*ACTION ITEM*
Please repeat the lines below, exactly and only, from the one that holds "plotly = true" through the one that holds "China; Honduras; India;".

[Records contained in a dataset]
========================================
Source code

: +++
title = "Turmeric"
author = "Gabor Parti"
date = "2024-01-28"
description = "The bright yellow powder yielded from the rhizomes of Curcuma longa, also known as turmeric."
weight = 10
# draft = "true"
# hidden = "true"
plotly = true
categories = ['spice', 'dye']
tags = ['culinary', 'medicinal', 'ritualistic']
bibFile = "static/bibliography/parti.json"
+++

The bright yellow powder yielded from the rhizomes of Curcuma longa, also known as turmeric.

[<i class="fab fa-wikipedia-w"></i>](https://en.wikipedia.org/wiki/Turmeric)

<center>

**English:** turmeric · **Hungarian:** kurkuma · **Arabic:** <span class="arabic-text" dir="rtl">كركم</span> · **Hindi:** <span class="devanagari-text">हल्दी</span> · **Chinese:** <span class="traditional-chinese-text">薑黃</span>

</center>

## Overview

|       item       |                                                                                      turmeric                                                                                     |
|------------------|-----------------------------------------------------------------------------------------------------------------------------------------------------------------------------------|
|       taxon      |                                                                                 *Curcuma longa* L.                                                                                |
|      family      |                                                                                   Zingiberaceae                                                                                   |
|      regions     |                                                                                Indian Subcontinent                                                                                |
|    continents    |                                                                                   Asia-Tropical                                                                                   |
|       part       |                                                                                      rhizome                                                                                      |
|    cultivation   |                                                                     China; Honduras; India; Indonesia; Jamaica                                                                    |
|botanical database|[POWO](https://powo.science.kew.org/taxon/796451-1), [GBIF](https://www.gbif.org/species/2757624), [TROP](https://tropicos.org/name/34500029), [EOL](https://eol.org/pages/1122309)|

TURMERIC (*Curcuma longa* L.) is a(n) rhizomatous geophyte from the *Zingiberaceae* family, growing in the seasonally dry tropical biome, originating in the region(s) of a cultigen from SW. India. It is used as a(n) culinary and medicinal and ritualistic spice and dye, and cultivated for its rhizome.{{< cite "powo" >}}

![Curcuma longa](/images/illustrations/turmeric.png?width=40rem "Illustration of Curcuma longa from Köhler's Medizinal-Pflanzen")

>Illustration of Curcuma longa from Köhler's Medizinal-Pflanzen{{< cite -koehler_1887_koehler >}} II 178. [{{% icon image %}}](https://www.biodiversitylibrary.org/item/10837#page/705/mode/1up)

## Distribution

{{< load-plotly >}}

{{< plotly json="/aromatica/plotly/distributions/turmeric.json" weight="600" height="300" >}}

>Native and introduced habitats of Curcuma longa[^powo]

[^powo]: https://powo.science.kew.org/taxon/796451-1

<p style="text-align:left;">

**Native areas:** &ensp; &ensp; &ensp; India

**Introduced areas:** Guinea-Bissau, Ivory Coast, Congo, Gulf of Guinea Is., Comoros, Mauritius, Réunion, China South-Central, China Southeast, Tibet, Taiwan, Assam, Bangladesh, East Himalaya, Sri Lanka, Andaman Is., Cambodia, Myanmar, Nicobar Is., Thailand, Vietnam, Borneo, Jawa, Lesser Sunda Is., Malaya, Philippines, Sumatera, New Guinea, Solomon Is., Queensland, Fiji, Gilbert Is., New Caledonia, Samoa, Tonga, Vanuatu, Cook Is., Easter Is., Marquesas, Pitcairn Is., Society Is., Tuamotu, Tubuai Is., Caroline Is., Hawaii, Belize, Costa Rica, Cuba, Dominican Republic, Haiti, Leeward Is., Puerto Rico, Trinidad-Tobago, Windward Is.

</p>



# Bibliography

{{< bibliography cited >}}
========================================
*REPLY*
plotly = true
categories = ['spice', 'dye']
tags = ['culinary', 'medicinal', 'ritualistic']
bibFile = "static/bibliography/parti.json"
+++

The bright yellow powder yielded from the rhizomes of Curcuma longa, also known as turmeric.

[<i class="fab fa-wikipedia-w"></i>](https://en.wikipedia.org/wiki/Turmeric)

<center>

**English:** turmeric · **Hungarian:** kurkuma · **Arabic:** <span class="arabic-text" dir="rtl">كركم</span> · **Hindi:** <span class="devanagari-text">हल्दी</span> · **Chinese:** <span class="traditional-chinese-text">薑黃</span>

</center>

## Overview

|       item       |                                                                                      turmeric                                                                                     |
|------------------|-----------------------------------------------------------------------------------------------------------------------------------------------------------------------------------|
|       taxon      |                                                                                 *Curcuma longa* L.                                                                                |
|      family      |                                                                                   Zingiberaceae                                                                                   |
|      regions     |                                                                                Indian Subcontinent                                                                                |
|    continents    |                                                                                   Asia-Tropical                                                                                   |
|       part       |                                                                                      rhizome                                                                                      |
|    cultivation   |                                                                     China; Honduras; India; Indonesia; Jamaica                                                                    |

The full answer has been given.